3.      Siaya Kababa
Almost every woman loves this song. My mother included. A woman I once dated always confessed her enduring obsession with Siaya Kababa because of the soulful and romantic manner in which Musa celebrates a woman called ‘Achieng.’ MJ fondly calls her ‘baibe.’ Show me a woman who does not like to be called ‘baibe’ and I also tell you an MP who does not take bribes. In fact, he consoles the girl: Kata isenyuol adwari ngimana (Even if you have a kid, I still need you in my life). How redeeming and assuring in a world where men fear to enter into relationships with single mothers. 

4. Raila
            Hear Musa as he begins his first verse: Kenya still in trouble, if we go to elections. Is it not true even today? As we approach 2017 elections against the backdrop of IEBC officials who ‘ate’ chicken and are yet to face the law; can we safely say the artiste is forewarning us in this song? Actually, the song is a celebration of Raila Amolo Odinga and his gallant role in the fight for Second Liberation.
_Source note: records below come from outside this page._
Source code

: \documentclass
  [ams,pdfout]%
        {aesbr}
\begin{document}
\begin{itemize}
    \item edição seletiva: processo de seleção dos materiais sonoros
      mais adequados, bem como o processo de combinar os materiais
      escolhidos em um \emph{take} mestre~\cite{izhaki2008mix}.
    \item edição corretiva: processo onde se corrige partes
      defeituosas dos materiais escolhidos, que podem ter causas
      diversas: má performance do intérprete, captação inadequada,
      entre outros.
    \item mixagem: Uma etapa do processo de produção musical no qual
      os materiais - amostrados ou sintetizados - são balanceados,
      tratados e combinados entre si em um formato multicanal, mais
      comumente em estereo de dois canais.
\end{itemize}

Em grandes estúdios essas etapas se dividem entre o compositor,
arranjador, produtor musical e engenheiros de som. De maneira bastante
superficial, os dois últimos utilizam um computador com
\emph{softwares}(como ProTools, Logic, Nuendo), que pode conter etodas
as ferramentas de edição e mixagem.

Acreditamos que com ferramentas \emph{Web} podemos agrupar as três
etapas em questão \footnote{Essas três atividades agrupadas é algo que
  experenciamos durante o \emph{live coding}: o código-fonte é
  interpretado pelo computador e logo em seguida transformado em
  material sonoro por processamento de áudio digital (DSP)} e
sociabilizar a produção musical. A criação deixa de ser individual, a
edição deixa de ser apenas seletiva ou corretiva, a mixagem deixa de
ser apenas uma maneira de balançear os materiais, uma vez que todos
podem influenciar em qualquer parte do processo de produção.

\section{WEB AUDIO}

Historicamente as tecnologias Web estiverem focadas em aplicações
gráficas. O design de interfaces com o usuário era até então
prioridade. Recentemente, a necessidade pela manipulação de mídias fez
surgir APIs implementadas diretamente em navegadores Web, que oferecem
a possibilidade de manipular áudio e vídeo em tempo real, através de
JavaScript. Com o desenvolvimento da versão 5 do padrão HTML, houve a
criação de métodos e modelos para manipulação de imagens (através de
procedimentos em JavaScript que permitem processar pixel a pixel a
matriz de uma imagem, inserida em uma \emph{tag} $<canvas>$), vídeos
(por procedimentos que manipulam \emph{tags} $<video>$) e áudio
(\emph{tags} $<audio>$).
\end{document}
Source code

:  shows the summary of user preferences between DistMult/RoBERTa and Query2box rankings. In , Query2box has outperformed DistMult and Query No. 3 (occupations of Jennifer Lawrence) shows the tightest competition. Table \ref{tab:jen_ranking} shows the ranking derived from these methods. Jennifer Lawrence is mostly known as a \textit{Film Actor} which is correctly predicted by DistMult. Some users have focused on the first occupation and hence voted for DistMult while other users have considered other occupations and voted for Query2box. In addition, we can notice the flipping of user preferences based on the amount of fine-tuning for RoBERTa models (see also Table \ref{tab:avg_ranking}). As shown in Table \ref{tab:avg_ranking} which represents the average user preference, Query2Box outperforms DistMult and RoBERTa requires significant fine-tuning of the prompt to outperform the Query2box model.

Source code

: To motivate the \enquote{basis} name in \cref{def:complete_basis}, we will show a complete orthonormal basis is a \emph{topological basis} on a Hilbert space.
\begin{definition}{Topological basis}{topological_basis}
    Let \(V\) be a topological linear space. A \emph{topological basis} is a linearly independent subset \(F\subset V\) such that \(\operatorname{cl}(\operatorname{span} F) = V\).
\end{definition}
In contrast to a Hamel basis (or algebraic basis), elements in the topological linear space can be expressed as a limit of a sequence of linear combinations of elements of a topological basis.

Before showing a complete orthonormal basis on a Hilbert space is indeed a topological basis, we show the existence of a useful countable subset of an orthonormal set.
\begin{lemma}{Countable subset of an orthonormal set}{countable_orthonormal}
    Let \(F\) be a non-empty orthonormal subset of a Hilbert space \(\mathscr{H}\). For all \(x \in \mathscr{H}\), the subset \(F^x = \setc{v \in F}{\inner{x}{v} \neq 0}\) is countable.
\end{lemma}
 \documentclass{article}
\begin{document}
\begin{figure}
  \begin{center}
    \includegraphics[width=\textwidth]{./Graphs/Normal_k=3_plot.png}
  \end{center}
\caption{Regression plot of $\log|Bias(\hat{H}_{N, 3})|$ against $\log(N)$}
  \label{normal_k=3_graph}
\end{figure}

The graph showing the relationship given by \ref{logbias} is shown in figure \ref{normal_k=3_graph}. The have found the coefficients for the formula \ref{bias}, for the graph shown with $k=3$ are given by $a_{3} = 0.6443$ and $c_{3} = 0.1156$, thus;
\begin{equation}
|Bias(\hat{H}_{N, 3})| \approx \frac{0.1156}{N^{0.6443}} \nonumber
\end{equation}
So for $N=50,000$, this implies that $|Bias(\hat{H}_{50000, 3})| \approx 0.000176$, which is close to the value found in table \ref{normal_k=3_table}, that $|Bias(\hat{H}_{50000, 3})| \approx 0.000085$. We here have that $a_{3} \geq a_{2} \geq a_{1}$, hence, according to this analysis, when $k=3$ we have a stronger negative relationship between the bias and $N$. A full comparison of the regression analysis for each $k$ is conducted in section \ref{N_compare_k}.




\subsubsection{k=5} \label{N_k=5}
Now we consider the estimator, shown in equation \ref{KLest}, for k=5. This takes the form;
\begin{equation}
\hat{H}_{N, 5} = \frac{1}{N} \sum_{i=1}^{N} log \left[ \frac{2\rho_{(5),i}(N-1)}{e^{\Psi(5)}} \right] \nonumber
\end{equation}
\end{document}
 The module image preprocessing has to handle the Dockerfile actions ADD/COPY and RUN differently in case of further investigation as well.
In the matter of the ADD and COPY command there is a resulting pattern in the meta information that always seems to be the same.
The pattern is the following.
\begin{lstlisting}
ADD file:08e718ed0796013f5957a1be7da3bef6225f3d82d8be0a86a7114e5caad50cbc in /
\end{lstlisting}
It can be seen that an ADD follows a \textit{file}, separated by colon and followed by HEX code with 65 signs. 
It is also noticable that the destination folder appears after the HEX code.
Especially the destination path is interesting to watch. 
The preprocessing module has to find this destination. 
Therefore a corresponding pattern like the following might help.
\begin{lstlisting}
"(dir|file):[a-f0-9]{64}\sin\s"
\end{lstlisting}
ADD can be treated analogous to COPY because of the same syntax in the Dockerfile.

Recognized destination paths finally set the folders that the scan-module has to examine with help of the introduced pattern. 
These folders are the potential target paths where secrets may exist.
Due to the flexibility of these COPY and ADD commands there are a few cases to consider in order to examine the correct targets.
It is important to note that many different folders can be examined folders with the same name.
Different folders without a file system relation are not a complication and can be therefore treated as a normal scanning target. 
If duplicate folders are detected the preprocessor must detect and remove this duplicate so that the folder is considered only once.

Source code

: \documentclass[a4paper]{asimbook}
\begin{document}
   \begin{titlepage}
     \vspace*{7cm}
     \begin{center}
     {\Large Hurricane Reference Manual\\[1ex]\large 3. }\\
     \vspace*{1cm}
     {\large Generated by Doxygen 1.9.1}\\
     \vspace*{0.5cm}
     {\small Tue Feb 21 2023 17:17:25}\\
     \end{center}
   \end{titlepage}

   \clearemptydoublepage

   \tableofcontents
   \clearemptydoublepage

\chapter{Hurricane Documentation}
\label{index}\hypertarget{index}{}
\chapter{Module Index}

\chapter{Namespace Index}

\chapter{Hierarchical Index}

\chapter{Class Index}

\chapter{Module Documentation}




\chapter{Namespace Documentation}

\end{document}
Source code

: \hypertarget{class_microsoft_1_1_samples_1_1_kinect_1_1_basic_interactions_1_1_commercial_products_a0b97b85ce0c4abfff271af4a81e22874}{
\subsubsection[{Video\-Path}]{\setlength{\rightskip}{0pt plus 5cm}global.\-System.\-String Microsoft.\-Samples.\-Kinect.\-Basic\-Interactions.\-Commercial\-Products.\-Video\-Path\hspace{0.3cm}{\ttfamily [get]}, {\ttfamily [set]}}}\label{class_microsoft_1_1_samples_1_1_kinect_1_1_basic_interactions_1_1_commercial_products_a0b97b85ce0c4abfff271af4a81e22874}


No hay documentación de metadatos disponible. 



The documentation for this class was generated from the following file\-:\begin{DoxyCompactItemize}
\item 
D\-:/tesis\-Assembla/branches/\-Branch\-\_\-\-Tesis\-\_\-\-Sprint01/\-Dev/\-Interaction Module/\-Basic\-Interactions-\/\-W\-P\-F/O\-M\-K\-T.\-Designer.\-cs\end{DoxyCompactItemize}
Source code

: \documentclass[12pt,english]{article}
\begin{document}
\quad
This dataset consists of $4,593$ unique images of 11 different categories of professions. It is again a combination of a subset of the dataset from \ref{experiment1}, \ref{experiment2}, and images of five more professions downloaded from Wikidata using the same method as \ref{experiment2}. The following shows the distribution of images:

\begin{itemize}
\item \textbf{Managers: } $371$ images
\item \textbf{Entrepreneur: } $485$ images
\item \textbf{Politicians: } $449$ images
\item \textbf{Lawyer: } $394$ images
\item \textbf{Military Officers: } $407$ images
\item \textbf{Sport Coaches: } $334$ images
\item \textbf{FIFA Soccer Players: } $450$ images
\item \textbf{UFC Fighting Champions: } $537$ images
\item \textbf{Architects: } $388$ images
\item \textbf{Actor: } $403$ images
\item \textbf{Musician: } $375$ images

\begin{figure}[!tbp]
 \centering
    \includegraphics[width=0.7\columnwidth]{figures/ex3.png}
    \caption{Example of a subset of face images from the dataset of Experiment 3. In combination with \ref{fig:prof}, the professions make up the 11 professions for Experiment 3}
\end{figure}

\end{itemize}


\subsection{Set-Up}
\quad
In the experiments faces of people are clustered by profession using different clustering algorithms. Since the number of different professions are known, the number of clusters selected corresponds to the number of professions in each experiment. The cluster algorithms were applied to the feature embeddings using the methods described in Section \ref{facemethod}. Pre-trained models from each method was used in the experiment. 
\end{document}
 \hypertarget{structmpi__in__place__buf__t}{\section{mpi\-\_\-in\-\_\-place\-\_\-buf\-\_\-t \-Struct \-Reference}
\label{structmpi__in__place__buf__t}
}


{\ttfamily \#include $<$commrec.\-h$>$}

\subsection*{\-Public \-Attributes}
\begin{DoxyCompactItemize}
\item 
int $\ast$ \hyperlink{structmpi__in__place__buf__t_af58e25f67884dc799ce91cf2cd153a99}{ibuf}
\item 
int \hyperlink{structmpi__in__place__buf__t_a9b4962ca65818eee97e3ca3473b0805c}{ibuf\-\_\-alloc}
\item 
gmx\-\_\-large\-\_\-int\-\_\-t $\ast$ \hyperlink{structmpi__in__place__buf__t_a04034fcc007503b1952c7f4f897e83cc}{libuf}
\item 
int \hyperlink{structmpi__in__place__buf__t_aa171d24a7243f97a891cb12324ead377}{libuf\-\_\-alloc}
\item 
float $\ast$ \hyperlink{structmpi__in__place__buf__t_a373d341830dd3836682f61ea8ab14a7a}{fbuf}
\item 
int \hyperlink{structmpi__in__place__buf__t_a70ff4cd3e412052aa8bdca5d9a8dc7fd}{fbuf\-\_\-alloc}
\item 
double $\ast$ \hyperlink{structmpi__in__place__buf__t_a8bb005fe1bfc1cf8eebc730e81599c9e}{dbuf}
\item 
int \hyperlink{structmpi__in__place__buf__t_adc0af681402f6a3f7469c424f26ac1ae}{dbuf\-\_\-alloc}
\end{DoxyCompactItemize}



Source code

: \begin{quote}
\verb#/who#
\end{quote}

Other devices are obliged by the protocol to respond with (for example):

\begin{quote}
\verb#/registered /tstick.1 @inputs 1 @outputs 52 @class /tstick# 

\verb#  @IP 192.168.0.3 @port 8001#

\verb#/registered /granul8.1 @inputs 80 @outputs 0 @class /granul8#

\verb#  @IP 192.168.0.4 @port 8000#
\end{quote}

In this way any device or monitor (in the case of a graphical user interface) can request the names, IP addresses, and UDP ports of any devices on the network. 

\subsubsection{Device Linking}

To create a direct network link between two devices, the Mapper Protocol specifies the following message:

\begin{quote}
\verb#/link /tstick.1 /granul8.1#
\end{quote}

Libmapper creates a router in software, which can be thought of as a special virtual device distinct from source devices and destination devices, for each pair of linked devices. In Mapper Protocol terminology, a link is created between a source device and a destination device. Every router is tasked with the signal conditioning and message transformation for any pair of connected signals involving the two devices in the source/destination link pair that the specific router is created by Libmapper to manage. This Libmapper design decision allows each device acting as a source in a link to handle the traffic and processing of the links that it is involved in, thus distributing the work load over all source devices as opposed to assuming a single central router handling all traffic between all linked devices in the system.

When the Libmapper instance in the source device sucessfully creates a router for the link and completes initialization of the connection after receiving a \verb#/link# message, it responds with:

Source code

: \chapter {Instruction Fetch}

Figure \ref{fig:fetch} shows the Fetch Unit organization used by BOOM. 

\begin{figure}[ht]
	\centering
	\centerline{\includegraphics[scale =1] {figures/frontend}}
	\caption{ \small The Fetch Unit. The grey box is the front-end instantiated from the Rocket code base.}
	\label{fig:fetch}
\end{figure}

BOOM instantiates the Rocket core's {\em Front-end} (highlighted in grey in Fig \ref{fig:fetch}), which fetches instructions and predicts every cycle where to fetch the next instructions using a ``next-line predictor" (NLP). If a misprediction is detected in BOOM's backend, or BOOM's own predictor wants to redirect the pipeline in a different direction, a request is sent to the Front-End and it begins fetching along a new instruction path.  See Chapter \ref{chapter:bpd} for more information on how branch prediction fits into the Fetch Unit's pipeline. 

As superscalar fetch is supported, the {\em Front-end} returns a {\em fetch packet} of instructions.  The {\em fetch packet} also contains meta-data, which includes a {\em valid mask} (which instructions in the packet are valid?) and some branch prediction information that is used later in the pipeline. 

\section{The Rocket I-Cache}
Like other Luo legends before him such as Gor Mahia, Luanda Magere, and Oginga Odinga (his father); Musa believes Raila has the power to save the country. The artistic celebration should be viewed from a traditional context where community warriors were seen as the saviours of those communities from both internal and external threats as mythologized in the tale of Luanda Magere. 

[Courtesy]

5.  Hera Mudho
            But love could also be darkness especially when materialism suppresses the seeds of romance. Musa sings: Hera gima rumo ki hero pesa to hero jachien (Love is pointless if money is the only denominator). The artiste says it is like shaking hands with the devil. Another track from the Maselina album, he cautions ladies against falling for men because of their material possessions such as fancy clothes, cars, and lifestyle. I partly agree. Even though man and woman cannot subsist on romance alone, money is essential; still, it should not define the relationship. It transforms the affair into some superficial nonsense of give-and-take. 

6. Osiepe
            ‘Osiepe’ literally means ‘Friends’ in Dholuo.
·         Osiepna/Osiepa – my friend.
·         Osiep – friendship
But Musa here sings about Osiepe. They include Aringo Tommy. Abura Jacky. Headmaster Abayo. Let me tell you something small about the latter. He taught my boy Michael Ogolla in primary school later propelling him to Maseno School and Kenyatta University (It is another reason why I love this song). From Ahero, he hails Odero Sherdy. And from Uyoma, Ongolo Georgie gets the props. Musa expresses his credit to those who have helped him in one way or another. Who forgets ‘friends in deed?’ Those friends who evacuate you from a financial storm especially when you imagine you have reached your wits end. Friends who rarely disappoint you. In hard times, you know the true friends. Whether they are blood relations or non-relations. 

7. Hera Mwandu
            The song features among other vocalists Prince Kassam (now deceased) and Salawowo Salapata among other band members. MJ continues on the path of love and its challenges of infidelity. The lyrics go:
Sami inena timiya luor baibe
Sami aneni tamiyi luor baibe.
Kaponi ibayo tichido chunya aa mama…
[My presence should make you respect me
And your presence should make me respect you
Because if you are unfaithful, then you corrode my heart dear]
Hera Mwandu plainly translates to ‘Love is Wealth.’ Connotatively, love is a form of investment between two mutual partners. That’s why Musa Juma throws more shots at gold-diggers. 

8. Freddy
So much for singing about a youthful and ‘cool’ Ja-Luo original and senior Royal Media Services official. Grapevine has it that Freddy Afune was a close friend of MJ and the Limpopo International Band. In fact, in Hera Mwandu, together with Gor Sungu (former MP of Kisumu Town East Constituency during my school years at Manyatta Primary), Musa profusely credits them as the ‘marafiki wa kweli’. 

9.  Ratego Baba
            We are frequently reminded to respect and love and appreciate our parents when they are alive with utmost devotion and dedication. And unconditionally. Because once they go to that other world where people don’t come back, it never becomes the same again. Ask those who have lost a parent or both. It is a devastating hollowness that nothing shall ever fill. Musa Juma pays tribute to his parents, but mainly his father. He recalls the journey they have travelled together as a family; a journey characterized by poverty, agony, and misery. In Ratego Baba Musa also extends the courtesy to introduce his three mamas (he came from a polygamous family) – Ojiko, Maria, and Awuor.

10. Fiance
            Love often dominated most of the material that was produced by the Limpopo International Band under the diligent stewardship of Musa Juma. It is a recurrent theme that echoes in other songs such as Maselina, Auma, Betty, and Moreen. In Fiancé, Musa says of his lover: Siboeki nikiwa na wewe karibu nami mama. Which lady out there does not like to hear such flattery? 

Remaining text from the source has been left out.